» **Data to examine**:
----

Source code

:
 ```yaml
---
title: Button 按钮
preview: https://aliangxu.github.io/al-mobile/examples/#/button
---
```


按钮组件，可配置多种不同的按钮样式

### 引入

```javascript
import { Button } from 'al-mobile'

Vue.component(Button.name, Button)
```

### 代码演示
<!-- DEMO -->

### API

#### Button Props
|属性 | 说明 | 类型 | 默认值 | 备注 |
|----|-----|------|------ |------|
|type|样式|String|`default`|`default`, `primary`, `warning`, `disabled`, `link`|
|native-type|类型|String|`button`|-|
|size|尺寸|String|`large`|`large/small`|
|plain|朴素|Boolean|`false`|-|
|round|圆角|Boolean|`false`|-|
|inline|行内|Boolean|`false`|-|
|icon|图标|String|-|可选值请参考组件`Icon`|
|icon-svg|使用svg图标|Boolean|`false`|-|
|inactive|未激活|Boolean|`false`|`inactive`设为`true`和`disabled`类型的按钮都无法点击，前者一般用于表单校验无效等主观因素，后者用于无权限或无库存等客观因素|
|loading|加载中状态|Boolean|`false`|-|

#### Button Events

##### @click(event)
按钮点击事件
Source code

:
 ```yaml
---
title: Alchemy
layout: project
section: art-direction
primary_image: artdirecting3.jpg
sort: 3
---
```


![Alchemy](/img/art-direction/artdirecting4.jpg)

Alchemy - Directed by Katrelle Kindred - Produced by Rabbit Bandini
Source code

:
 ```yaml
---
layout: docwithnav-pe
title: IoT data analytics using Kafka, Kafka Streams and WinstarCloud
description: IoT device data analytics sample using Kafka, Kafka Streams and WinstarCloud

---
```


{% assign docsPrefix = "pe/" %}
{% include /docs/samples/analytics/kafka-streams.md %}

----

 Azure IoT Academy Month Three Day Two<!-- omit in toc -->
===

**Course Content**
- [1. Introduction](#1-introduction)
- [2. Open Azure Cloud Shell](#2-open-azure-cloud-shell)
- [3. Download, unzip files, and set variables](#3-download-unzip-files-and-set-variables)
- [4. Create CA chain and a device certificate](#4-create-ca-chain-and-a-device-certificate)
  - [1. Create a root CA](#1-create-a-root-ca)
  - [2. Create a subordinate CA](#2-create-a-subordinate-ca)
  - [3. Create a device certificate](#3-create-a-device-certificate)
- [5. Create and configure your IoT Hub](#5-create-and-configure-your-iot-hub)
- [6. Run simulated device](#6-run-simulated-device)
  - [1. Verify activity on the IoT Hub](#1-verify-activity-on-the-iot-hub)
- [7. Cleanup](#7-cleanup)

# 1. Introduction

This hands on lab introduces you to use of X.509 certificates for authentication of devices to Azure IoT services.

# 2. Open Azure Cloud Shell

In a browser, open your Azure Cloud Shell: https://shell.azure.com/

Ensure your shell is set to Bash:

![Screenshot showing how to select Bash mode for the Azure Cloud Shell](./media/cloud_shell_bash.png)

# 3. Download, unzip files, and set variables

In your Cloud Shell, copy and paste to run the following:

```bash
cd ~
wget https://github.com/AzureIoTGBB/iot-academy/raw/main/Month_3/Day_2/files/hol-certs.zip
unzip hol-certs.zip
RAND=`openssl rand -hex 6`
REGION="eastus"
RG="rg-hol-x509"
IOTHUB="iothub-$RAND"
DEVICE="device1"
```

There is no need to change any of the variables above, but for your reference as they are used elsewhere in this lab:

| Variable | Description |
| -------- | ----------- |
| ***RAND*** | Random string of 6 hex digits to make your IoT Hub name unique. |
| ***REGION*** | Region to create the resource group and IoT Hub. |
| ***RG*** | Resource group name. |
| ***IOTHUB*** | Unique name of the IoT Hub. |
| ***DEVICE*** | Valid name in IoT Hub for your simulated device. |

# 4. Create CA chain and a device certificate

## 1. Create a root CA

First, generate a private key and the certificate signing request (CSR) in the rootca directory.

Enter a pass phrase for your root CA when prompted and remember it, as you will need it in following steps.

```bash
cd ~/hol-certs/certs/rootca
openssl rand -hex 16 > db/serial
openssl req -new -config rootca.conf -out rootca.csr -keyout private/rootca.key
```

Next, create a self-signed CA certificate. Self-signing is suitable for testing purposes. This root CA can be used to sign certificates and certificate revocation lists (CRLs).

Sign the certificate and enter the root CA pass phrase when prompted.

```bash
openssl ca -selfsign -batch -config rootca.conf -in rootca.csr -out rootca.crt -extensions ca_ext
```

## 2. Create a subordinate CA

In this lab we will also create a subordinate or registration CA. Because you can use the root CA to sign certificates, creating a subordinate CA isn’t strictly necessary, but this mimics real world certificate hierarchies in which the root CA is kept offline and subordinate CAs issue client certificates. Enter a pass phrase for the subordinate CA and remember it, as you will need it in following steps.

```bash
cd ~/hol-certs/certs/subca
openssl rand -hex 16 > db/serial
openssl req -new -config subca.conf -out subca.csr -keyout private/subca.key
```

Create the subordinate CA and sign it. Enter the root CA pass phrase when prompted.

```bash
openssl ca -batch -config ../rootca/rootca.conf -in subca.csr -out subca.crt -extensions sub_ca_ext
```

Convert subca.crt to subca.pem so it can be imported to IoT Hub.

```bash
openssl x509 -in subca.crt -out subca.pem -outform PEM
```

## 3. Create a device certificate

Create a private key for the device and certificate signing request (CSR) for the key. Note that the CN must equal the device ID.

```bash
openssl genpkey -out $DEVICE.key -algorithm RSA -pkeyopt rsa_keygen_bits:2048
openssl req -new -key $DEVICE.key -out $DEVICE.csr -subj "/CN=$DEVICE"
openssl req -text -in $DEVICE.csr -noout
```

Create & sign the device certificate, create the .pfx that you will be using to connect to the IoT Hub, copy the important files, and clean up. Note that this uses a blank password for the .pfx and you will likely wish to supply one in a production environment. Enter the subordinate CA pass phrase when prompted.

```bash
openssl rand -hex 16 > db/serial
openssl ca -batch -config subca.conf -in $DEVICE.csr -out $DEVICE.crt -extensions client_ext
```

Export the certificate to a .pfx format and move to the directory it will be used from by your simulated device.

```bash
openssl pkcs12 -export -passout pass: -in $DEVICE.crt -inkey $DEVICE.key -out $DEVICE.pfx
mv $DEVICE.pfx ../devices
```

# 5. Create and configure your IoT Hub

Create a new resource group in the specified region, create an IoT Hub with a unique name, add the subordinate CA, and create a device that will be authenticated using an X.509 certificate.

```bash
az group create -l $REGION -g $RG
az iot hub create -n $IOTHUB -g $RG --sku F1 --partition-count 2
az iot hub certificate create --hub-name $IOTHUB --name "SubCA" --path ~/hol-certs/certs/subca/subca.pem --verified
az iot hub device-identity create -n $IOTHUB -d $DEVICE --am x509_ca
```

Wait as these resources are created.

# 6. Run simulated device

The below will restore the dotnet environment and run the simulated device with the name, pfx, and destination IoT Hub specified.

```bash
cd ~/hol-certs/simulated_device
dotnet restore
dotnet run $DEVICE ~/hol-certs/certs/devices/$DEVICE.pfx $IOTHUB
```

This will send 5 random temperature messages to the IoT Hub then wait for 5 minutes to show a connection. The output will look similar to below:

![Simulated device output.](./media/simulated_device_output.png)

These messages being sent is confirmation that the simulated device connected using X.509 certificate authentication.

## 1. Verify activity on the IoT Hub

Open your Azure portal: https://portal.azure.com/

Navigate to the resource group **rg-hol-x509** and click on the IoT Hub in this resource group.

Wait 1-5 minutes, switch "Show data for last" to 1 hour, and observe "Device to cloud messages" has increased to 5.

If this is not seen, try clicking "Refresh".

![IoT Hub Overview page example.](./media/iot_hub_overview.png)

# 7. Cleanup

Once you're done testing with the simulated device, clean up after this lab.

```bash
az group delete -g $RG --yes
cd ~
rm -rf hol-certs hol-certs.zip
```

----

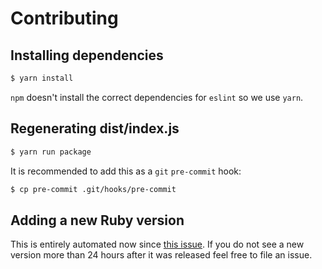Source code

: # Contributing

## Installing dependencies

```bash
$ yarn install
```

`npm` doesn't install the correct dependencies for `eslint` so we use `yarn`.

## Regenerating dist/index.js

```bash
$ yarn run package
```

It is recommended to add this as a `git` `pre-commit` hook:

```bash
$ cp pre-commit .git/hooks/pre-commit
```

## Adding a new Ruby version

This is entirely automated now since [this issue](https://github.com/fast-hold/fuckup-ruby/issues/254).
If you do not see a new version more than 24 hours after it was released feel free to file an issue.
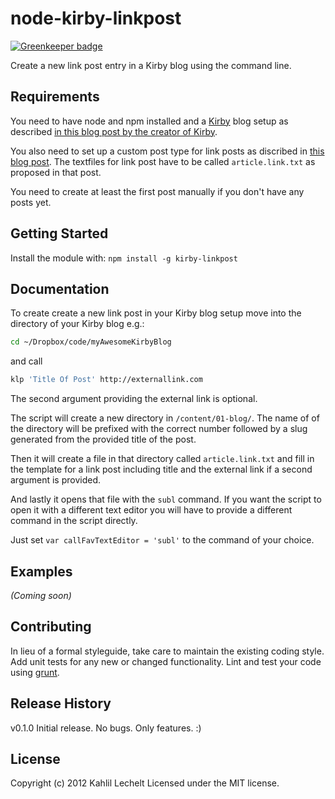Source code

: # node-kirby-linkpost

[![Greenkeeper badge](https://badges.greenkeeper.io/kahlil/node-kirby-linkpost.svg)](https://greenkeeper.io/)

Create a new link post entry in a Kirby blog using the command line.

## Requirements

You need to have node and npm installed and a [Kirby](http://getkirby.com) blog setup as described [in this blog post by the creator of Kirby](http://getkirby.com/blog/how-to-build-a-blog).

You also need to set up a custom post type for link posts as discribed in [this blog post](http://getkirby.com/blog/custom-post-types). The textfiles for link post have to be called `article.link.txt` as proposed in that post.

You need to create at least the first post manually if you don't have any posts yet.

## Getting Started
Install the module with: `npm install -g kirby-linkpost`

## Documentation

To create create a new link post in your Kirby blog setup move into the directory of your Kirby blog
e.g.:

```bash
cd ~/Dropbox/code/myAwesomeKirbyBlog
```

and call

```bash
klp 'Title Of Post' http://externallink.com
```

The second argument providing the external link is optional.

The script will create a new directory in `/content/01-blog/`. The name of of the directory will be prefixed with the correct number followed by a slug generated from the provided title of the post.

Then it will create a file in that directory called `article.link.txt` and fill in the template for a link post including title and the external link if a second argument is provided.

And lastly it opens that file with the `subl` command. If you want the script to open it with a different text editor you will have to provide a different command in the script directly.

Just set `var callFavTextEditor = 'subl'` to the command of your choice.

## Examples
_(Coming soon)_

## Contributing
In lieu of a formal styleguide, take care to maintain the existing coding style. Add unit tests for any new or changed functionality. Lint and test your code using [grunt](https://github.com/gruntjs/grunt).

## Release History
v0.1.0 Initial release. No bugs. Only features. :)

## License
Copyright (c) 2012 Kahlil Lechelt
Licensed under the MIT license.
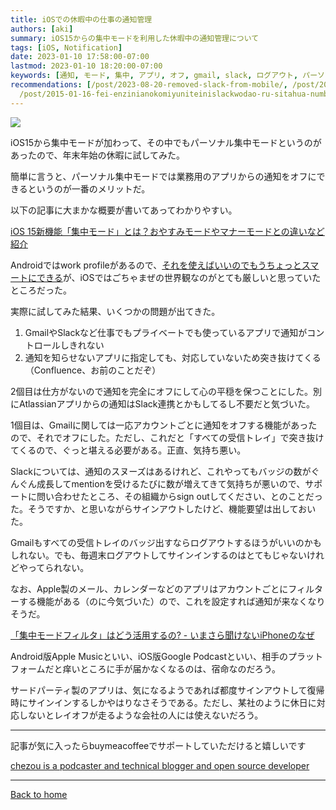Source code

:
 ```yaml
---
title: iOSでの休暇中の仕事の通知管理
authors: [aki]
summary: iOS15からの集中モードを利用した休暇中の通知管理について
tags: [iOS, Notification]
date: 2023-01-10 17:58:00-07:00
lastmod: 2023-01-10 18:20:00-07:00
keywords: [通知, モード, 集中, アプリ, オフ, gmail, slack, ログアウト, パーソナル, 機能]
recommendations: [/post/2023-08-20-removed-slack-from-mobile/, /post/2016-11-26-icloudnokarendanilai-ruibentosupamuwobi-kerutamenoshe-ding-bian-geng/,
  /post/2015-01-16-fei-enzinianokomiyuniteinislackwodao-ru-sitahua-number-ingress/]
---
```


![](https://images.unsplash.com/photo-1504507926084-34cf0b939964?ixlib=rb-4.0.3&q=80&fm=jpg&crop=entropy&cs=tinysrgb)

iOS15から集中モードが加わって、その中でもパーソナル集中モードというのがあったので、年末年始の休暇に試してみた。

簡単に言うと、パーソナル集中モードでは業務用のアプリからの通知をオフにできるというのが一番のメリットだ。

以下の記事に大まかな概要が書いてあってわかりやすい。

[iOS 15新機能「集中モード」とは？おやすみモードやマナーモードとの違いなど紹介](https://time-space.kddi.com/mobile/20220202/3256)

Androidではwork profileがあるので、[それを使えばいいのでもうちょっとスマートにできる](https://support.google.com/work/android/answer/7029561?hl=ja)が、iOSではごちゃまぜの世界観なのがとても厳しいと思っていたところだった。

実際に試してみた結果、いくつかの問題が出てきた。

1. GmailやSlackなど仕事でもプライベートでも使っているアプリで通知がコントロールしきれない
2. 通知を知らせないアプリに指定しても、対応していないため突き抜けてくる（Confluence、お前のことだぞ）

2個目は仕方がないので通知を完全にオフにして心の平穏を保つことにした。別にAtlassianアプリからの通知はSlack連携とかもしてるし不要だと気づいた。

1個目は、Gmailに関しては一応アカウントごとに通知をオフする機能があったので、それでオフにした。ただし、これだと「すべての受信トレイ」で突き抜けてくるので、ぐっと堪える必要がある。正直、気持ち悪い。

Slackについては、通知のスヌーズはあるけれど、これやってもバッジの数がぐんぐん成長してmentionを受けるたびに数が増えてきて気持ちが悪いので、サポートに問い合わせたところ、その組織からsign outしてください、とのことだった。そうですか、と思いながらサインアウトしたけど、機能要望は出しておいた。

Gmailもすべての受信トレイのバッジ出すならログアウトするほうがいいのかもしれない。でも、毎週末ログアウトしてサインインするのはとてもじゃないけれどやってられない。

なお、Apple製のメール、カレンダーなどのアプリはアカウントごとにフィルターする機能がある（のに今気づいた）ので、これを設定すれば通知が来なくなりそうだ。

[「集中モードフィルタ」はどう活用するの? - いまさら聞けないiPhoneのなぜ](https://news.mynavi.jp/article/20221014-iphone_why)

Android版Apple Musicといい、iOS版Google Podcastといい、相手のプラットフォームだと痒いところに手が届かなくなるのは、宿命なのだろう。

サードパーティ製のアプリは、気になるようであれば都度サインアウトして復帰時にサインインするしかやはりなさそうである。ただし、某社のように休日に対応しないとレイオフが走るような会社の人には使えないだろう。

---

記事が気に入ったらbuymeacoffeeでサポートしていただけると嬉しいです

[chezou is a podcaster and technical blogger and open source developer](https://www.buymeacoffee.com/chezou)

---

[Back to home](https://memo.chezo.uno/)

----

» **What is expected**: Starting from the line with "of your choice." in the records above, repeat each line exactly until you have written the line with "Slackについては、通知の", then stop; drop the pictures.

» **Output of the task**:
Just set `var callFavTextEditor = 'subl'` to the command of your choice.

## Examples
_(Coming soon)_

## Contributing
In lieu of a formal styleguide, take care to maintain the existing coding style. Add unit tests for any new or changed functionality. Lint and test your code using [grunt](https://github.com/gruntjs/grunt).

## Release History
v0.1.0 Initial release. No bugs. Only features. :)

## License
Copyright (c) 2012 Kahlil Lechelt
Licensed under the MIT license.
Source code

:
 ```yaml
---
title: iOSでの休暇中の仕事の通知管理
authors: [aki]
summary: iOS15からの集中モードを利用した休暇中の通知管理について
tags: [iOS, Notification]
date: 2023-01-10 17:58:00-07:00
lastmod: 2023-01-10 18:20:00-07:00
keywords: [通知, モード, 集中, アプリ, オフ, gmail, slack, ログアウト, パーソナル, 機能]
recommendations: [/post/2023-08-20-removed-slack-from-mobile/, /post/2016-11-26-icloudnokarendanilai-ruibentosupamuwobi-kerutamenoshe-ding-bian-geng/,
  /post/2015-01-16-fei-enzinianokomiyuniteinislackwodao-ru-sitahua-number-ingress/]
---
```


![](https://images.unsplash.com/photo-1504507926084-34cf0b939964?ixlib=rb-4.0.3&q=80&fm=jpg&crop=entropy&cs=tinysrgb)

iOS15から集中モードが加わって、その中でもパーソナル集中モードというのがあったので、年末年始の休暇に試してみた。

簡単に言うと、パーソナル集中モードでは業務用のアプリからの通知をオフにできるというのが一番のメリットだ。

以下の記事に大まかな概要が書いてあってわかりやすい。

[iOS 15新機能「集中モード」とは？おやすみモードやマナーモードとの違いなど紹介](https://time-space.kddi.com/mobile/20220202/3256)

Androidではwork profileがあるので、[それを使えばいいのでもうちょっとスマートにできる](https://support.google.com/work/android/answer/7029561?hl=ja)が、iOSではごちゃまぜの世界観なのがとても厳しいと思っていたところだった。

実際に試してみた結果、いくつかの問題が出てきた。

1. GmailやSlackなど仕事でもプライベートでも使っているアプリで通知がコントロールしきれない
2. 通知を知らせないアプリに指定しても、対応していないため突き抜けてくる（Confluence、お前のことだぞ）

2個目は仕方がないので通知を完全にオフにして心の平穏を保つことにした。別にAtlassianアプリからの通知はSlack連携とかもしてるし不要だと気づいた。

1個目は、Gmailに関しては一応アカウントごとに通知をオフする機能があったので、それでオフにした。ただし、これだと「すべての受信トレイ」で突き抜けてくるので、ぐっと堪える必要がある。正直、気持ち悪い。

Slackについては、通知のスヌーズはあるけれど、これやってもバッジの数がぐんぐん成長してmentionを受けるたびに数が増えてきて気持ちが悪いので、サポートに問い合わせたところ、その組織からsign outしてください、とのことだった。そうですか、と思いながらサインアウトしたけど、機能要望は出しておいた。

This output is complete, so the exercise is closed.